Quarante-huit heures pour sauver sa peau; ou rendre les mitraillettes. Quarante-huit heures bingo, ou nécro. Cent quatre-vingts minutes de jeu, et une demi-heure en prime si affinités – en football, on appelle ça les prolongations et des fois, il s’agit même de tirer des penalties –, pour sceller un destin. Soyons limpides, on ne rigole pas. Et sans vouloir grandiloquer à outrance, ni peindre Méphistophélès en anthracite sur le mur de l’arrière-cour, le FC Sion, en ce week-end de la Pentecôte 2012, va jouer rien moins que sa vie – l’institution valaisanne est née en 1909 et on ne comprendrait pas qu’elle claque aussi jeune…

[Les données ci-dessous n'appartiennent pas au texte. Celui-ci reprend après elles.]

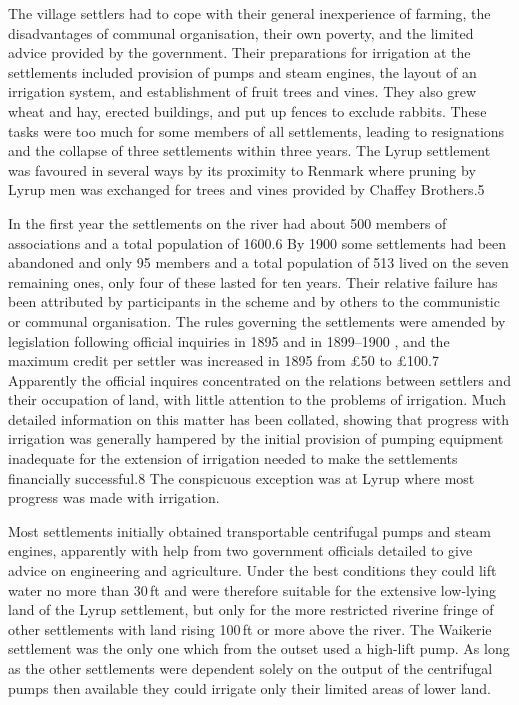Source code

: The village settlers had to cope with their general inexperience of
farming, the disadvantages of communal organisation, their own
poverty, and the limited advice provided by the government.  Their
preparations for irrigation at the settlements included provision of
pumps and steam engines, the layout of an irrigation system, and
establishment of fruit trees and vines.  They also grew wheat and hay,
erected buildings, and put up fences to exclude rabbits.  These tasks
were too much for some members of all settlements, leading to
resignations and the collapse of three settlements within three years.
The Lyrup settlement was favoured in several ways by its proximity to
Renmark where pruning by Lyrup men was exchanged for trees and vines
provided by Chaffey Brothers.5

In the first year the settlements on the river had about 500 members
of associations and a total population of 1600.6 By 1900 some
settlements had been abandoned and only 95 members and a total
population of 513 lived on the seven remaining ones, only four of
these lasted for ten years.  Their relative failure has been
attributed by participants in the scheme and by others to the
communistic or communal organisation.  The rules governing the
settlements were amended by legislation following official inquiries
in 1895 and in 1899--1900 , and the maximum credit per settler was
increased in 1895 from \pounds50 to \pounds100.7 Apparently the
official inquires concentrated on the relations between settlers and
their occupation of land, with little attention to the problems of
irrigation.  Much detailed information on this matter has been
collated, showing that progress with irrigation was generally hampered
by the initial provision of pumping equipment inadequate for the
extension of irrigation needed to make the settlements financially
successful.8 The conspicuous exception was at Lyrup where most
progress was made with irrigation.

Most settlements initially obtained transportable centrifugal pumps
and steam engines, apparently with help from two government officials
detailed to give advice on engineering and agriculture.  Under the
best conditions they could lift water no more than 30\,ft and were
therefore suitable for the extensive low-lying land of the Lyrup
settlement, but only for the more restricted riverine fringe of other
settlements with land rising 100\,ft or more above the river.  The
Waikerie settlement was the only one which from the outset used a
high-lift pump.  As long as the other settlements were dependent
solely on the output of the centrifugal pumps then available they
could irrigate only their limited areas of lower land.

Pourquoi un tel accès de dramaturgie avant ce barrage aller, samedi à Tourbillon (Hop Sion, hop Sion!), et ce match retour, lundi au stade du Brügglifeld, maison bucolique du FC Aarau? Parce que le FC Valais, monument du football à l’échelle helvétique, risque de dévaler les escaliers et, purement et simplement, disparaître de la carte du crampon professionnel. Comble de la cruelle ironie, le pire pourrait survenir au terme de la meilleure saison réussie par les Sédunois depuis quinze ans. Absurde, oui. Mais le mot, et pourvu qu’il ne s’agisse pas d’un présage, colle parfaitement à l’exercice en cours, d’ailleurs l’entraîneur Laurent Roussey est parti sous d’autres cieux.

La vie, parfois, est injuste, qui ne le sait pas? Sion est cette année la deuxième meilleure équipe du pays derrière le suprême FC Bâle, chiffres à l’appui, et pourtant, il va devoir lutter sec pour sa place en Super League. Son président, qui répond à la simple appellation de Christian Constantin, mais pas toujours contrôlée, depuis peu ne dit presque rien. «Si la question est de savoir si je suis prêt à l’idée d’évoluer en Challenge League, la réponse est oui», affirme le manitou, quitte à alimenter les inquiétudes… «CC» bluffe-t-il un max, ou prépare-t-il le terrain à une relégation sollicitée? Angoisse. Panique? Tout dépend. Sur le papier, le FC Sion a cent cinquante-trois fois (environ) les moyens de battre le FC Aarau. Mais sur le terrain, dont au sujet duquel seule compte la vérité, que se passera-t-il au terme de trois heures de jeu et d’éventuelles poussières?

La vie, ou le trépas. Treize étoiles sur le drapeau et douze Coupes de Suisse au palmarès. Hop Sion, hop Sion! On ne souhaite rien de mal au FC Aarau mais, au comble de la dramaturgie, on chope une irrésistible envie de titiller le Deus ex machina. Le FC Sion et son président ont, depuis un an, semé le plus sombre des bazars dans le football helvétique. Pour être clair, ils ont emmerdé tout le monde. Mais s’ils pouvaient en être récompensés, on trouverait ça juste, au fond. Bingo, pas nécro.